What I'm looking to achieve is having those directional keys apply to wherever I'm aiming the mouse pointer. So, forward is always where I'm facing, etc.
What I've done so far is some combination of the following:
- Download flycam/freecam scripts from other games and replace relevant instructions/data/etc. with my own.
- Attempt to create my own based on various information I've gathered (example here) and general research of trigonometry and vector calculus as related to game development.
It seems that no matter how much I think I understand what's going on, I've yet to make this work.
Something I've gathered is that it would really behoove me to find where the game stores/references sin and cos information, such that I don't have to calculate those values on my own via something like math.cos()/math.sin() and possibly converting degrees/radians, etc. And even those manual calculations I've tried haven't worked out, so I'm not sure I fully grasp what I need to there.
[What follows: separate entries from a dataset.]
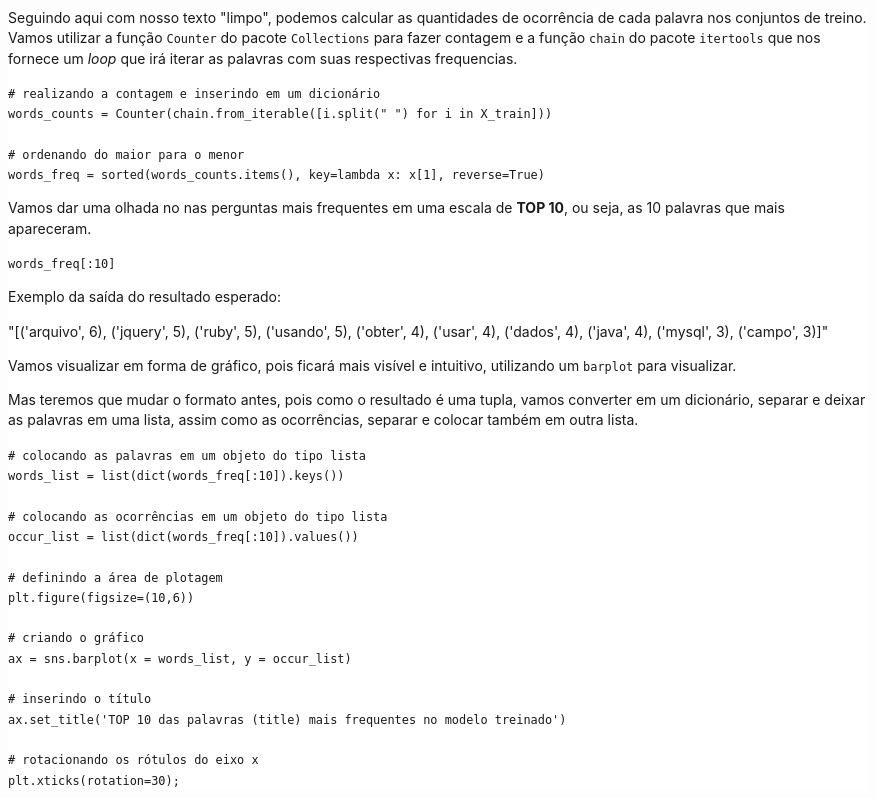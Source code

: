 Seguindo aqui com nosso texto "limpo", podemos calcular as quantidades de ocorrência de cada palavra nos conjuntos de treino. Vamos utilizar a função `Counter` do pacote `Collections` para fazer contagem e a função `chain` do pacote `itertools` que nos fornece um *loop* que irá iterar as palavras com suas respectivas frequencias. 

```
# realizando a contagem e inserindo em um dicionário
words_counts = Counter(chain.from_iterable([i.split(" ") for i in X_train]))

# ordenando do maior para o menor
words_freq = sorted(words_counts.items(), key=lambda x: x[1], reverse=True)
```

Vamos dar uma olhada no nas perguntas mais frequentes em uma escala de **TOP 10**, ou seja, as 10 palavras que mais apareceram.

```
words_freq[:10]
```

Exemplo da saída do resultado esperado:

"[('arquivo', 6),
 ('jquery', 5),
 ('ruby', 5),
 ('usando', 5),
 ('obter', 4),
 ('usar', 4),
 ('dados', 4),
 ('java', 4),
 ('mysql', 3),
 ('campo', 3)]"

 Vamos visualizar em forma de gráfico, pois ficará mais visível e intuitivo, utilizando um `barplot` para visualizar.

Mas teremos que mudar o formato antes, pois como o resultado é uma tupla, vamos converter em um dicionário, separar e deixar as palavras em uma lista, assim como as ocorrências, separar e colocar também em outra lista.

```
# colocando as palavras em um objeto do tipo lista
words_list = list(dict(words_freq[:10]).keys())

# colocando as ocorrências em um objeto do tipo lista
occur_list = list(dict(words_freq[:10]).values())

# definindo a área de plotagem
plt.figure(figsize=(10,6))

# criando o gráfico
ax = sns.barplot(x = words_list, y = occur_list)

# inserindo o título
ax.set_title('TOP 10 das palavras (title) mais frequentes no modelo treinado')

# rotacionando os rótulos do eixo x
plt.xticks(rotation=30);
```
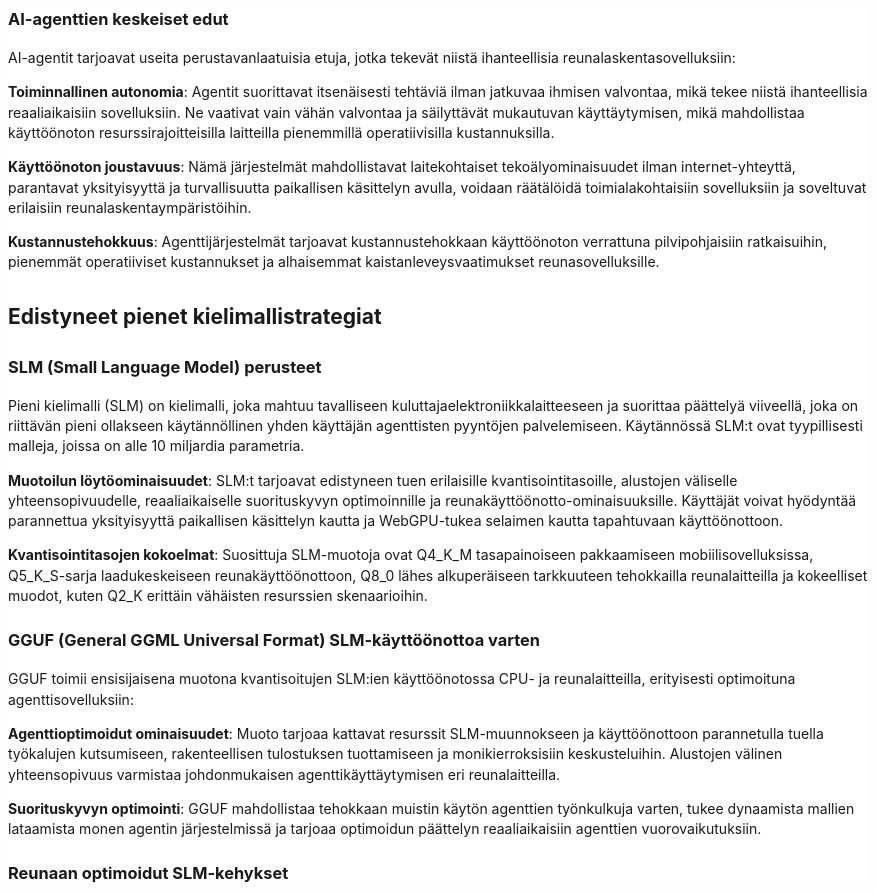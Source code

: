 ### AI-agenttien keskeiset edut

AI-agentit tarjoavat useita perustavanlaatuisia etuja, jotka tekevät niistä ihanteellisia reunalaskentasovelluksiin:

**Toiminnallinen autonomia**: Agentit suorittavat itsenäisesti tehtäviä ilman jatkuvaa ihmisen valvontaa, mikä tekee niistä ihanteellisia reaaliaikaisiin sovelluksiin. Ne vaativat vain vähän valvontaa ja säilyttävät mukautuvan käyttäytymisen, mikä mahdollistaa käyttöönoton resurssirajoitteisilla laitteilla pienemmillä operatiivisilla kustannuksilla.

**Käyttöönoton joustavuus**: Nämä järjestelmät mahdollistavat laitekohtaiset tekoälyominaisuudet ilman internet-yhteyttä, parantavat yksityisyyttä ja turvallisuutta paikallisen käsittelyn avulla, voidaan räätälöidä toimialakohtaisiin sovelluksiin ja soveltuvat erilaisiin reunalaskentaympäristöihin.

**Kustannustehokkuus**: Agenttijärjestelmät tarjoavat kustannustehokkaan käyttöönoton verrattuna pilvipohjaisiin ratkaisuihin, pienemmät operatiiviset kustannukset ja alhaisemmat kaistanleveysvaatimukset reunasovelluksille.

## Edistyneet pienet kielimallistrategiat

### SLM (Small Language Model) perusteet

Pieni kielimalli (SLM) on kielimalli, joka mahtuu tavalliseen kuluttajaelektroniikkalaitteeseen ja suorittaa päättelyä viiveellä, joka on riittävän pieni ollakseen käytännöllinen yhden käyttäjän agenttisten pyyntöjen palvelemiseen. Käytännössä SLM:t ovat tyypillisesti malleja, joissa on alle 10 miljardia parametria.

**Muotoilun löytöominaisuudet**: SLM:t tarjoavat edistyneen tuen erilaisille kvantisointitasoille, alustojen väliselle yhteensopivuudelle, reaaliaikaiselle suorituskyvyn optimoinnille ja reunakäyttöönotto-ominaisuuksille. Käyttäjät voivat hyödyntää parannettua yksityisyyttä paikallisen käsittelyn kautta ja WebGPU-tukea selaimen kautta tapahtuvaan käyttöönottoon.

**Kvantisointitasojen kokoelmat**: Suosittuja SLM-muotoja ovat Q4_K_M tasapainoiseen pakkaamiseen mobiilisovelluksissa, Q5_K_S-sarja laadukeskeiseen reunakäyttöönottoon, Q8_0 lähes alkuperäiseen tarkkuuteen tehokkailla reunalaitteilla ja kokeelliset muodot, kuten Q2_K erittäin vähäisten resurssien skenaarioihin.

### GGUF (General GGML Universal Format) SLM-käyttöönottoa varten

GGUF toimii ensisijaisena muotona kvantisoitujen SLM:ien käyttöönotossa CPU- ja reunalaitteilla, erityisesti optimoituna agenttisovelluksiin:

**Agenttioptimoidut ominaisuudet**: Muoto tarjoaa kattavat resurssit SLM-muunnokseen ja käyttöönottoon parannetulla tuella työkalujen kutsumiseen, rakenteellisen tulostuksen tuottamiseen ja monikierroksisiin keskusteluihin. Alustojen välinen yhteensopivuus varmistaa johdonmukaisen agenttikäyttäytymisen eri reunalaitteilla.

**Suorituskyvyn optimointi**: GGUF mahdollistaa tehokkaan muistin käytön agenttien työnkulkuja varten, tukee dynaamista mallien lataamista monen agentin järjestelmissä ja tarjoaa optimoidun päättelyn reaaliaikaisiin agenttien vuorovaikutuksiin.

### Reunaan optimoidut SLM-kehykset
Bearing all of the aforementioned in mind, here are my questions:
Question 1: What do sin/cos values tend to look like, and at what point through a camera/coord-related subroutine might I expect to see them (whether on the stack, in FPU/XMM registers, etc.)? I've gathered that these should be close to where I'm dabbling either in memory or within a subroutine, but I'm just not quite sure what I'm looking for.
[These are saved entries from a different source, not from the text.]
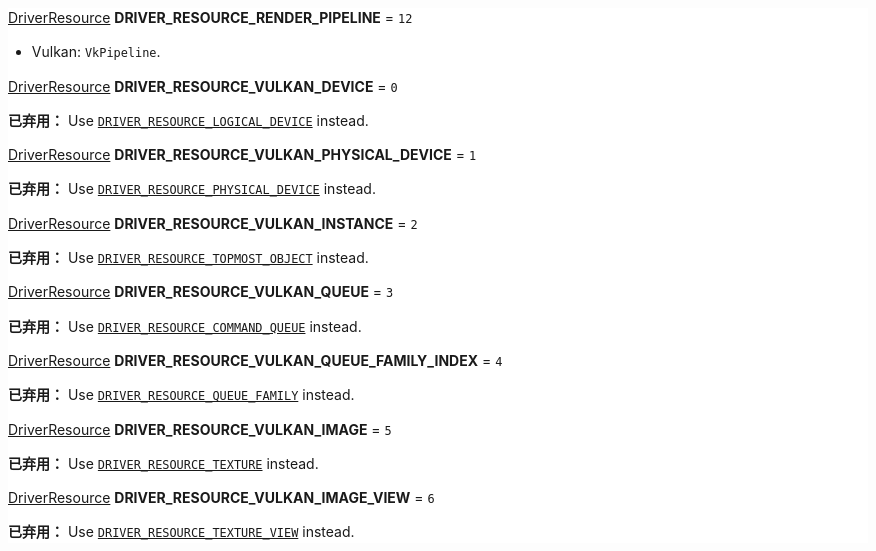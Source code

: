 [DriverResource](#enum_renderingdevice_driverresource) **DRIVER_RESOURCE_RENDER_PIPELINE** = ``12``

- Vulkan: `VkPipeline`.

<div id="_class_renderingdevice_constant_driver_resource_vulkan_device"></div>

[DriverResource](#enum_renderingdevice_driverresource) **DRIVER_RESOURCE_VULKAN_DEVICE** = ``0``

**已弃用：** Use [`DRIVER_RESOURCE_LOGICAL_DEVICE`](#class_renderingdevice_constant_driver_resource_logical_device) instead.



<div id="_class_renderingdevice_constant_driver_resource_vulkan_physical_device"></div>

[DriverResource](#enum_renderingdevice_driverresource) **DRIVER_RESOURCE_VULKAN_PHYSICAL_DEVICE** = ``1``

**已弃用：** Use [`DRIVER_RESOURCE_PHYSICAL_DEVICE`](#class_renderingdevice_constant_driver_resource_physical_device) instead.



<div id="_class_renderingdevice_constant_driver_resource_vulkan_instance"></div>

[DriverResource](#enum_renderingdevice_driverresource) **DRIVER_RESOURCE_VULKAN_INSTANCE** = ``2``

**已弃用：** Use [`DRIVER_RESOURCE_TOPMOST_OBJECT`](#class_renderingdevice_constant_driver_resource_topmost_object) instead.



<div id="_class_renderingdevice_constant_driver_resource_vulkan_queue"></div>

[DriverResource](#enum_renderingdevice_driverresource) **DRIVER_RESOURCE_VULKAN_QUEUE** = ``3``

**已弃用：** Use [`DRIVER_RESOURCE_COMMAND_QUEUE`](#class_renderingdevice_constant_driver_resource_command_queue) instead.



<div id="_class_renderingdevice_constant_driver_resource_vulkan_queue_family_index"></div>

[DriverResource](#enum_renderingdevice_driverresource) **DRIVER_RESOURCE_VULKAN_QUEUE_FAMILY_INDEX** = ``4``

**已弃用：** Use [`DRIVER_RESOURCE_QUEUE_FAMILY`](#class_renderingdevice_constant_driver_resource_queue_family) instead.



<div id="_class_renderingdevice_constant_driver_resource_vulkan_image"></div>

[DriverResource](#enum_renderingdevice_driverresource) **DRIVER_RESOURCE_VULKAN_IMAGE** = ``5``

**已弃用：** Use [`DRIVER_RESOURCE_TEXTURE`](#class_renderingdevice_constant_driver_resource_texture) instead.



<div id="_class_renderingdevice_constant_driver_resource_vulkan_image_view"></div>

[DriverResource](#enum_renderingdevice_driverresource) **DRIVER_RESOURCE_VULKAN_IMAGE_VIEW** = ``6``

**已弃用：** Use [`DRIVER_RESOURCE_TEXTURE_VIEW`](#class_renderingdevice_constant_driver_resource_texture_view) instead.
Question 2: Are there general approaches through reversing to identify the coordinate system of a game? In the case of the game I'm hacking, it's developed in Unreal Engine 4, so I can simply look up the engine's coordinate system; however, if I wanted to validate such findings (possibly fleshing out if a game is using a custom coordinate system instead of the in-built one) or discover anew when dealing with a custom engine, how I might I do that? Are they values that tend to reside in nearby memory addresses of avatar/camera data, or possibly in registers/on the stack in camera-related subroutines?
Question 3: If I know the coordinate system used in the game, as well as the XYZ and Pitch/Yaw camera values, is there a formulaic way I can calculate sin/cos therewith to then use with a speed modifier to successfully implement a freecam? This, in the event that I cannot find sin/cos within the game to use within my script.
Question 4: I only have a cursory understanding of the trig/calc I've looked up in trying to understand calculations as related to sin/cos. Given a left-hand and right-hand coordinate system with Z being up, along with XYZ, Pitch/Yaw data, and a speed modifier, could someone possibly walk me through the necessary calculations for making forward work in both coordinate systems no matter where the user points the mouse? For example, what exactly the sin/cos values are comprised of at any given time, how/why they matter, and why you would add/sub/mul to appropriately modify XYZ, etc?
Apologies for the verbosity and if I'm unknowingly asking questions that require FAR more understanding to adequately answer, but I just wanted to be thorough in explaining my research and efforts up to this point.
Thank you for any guidance you can provide!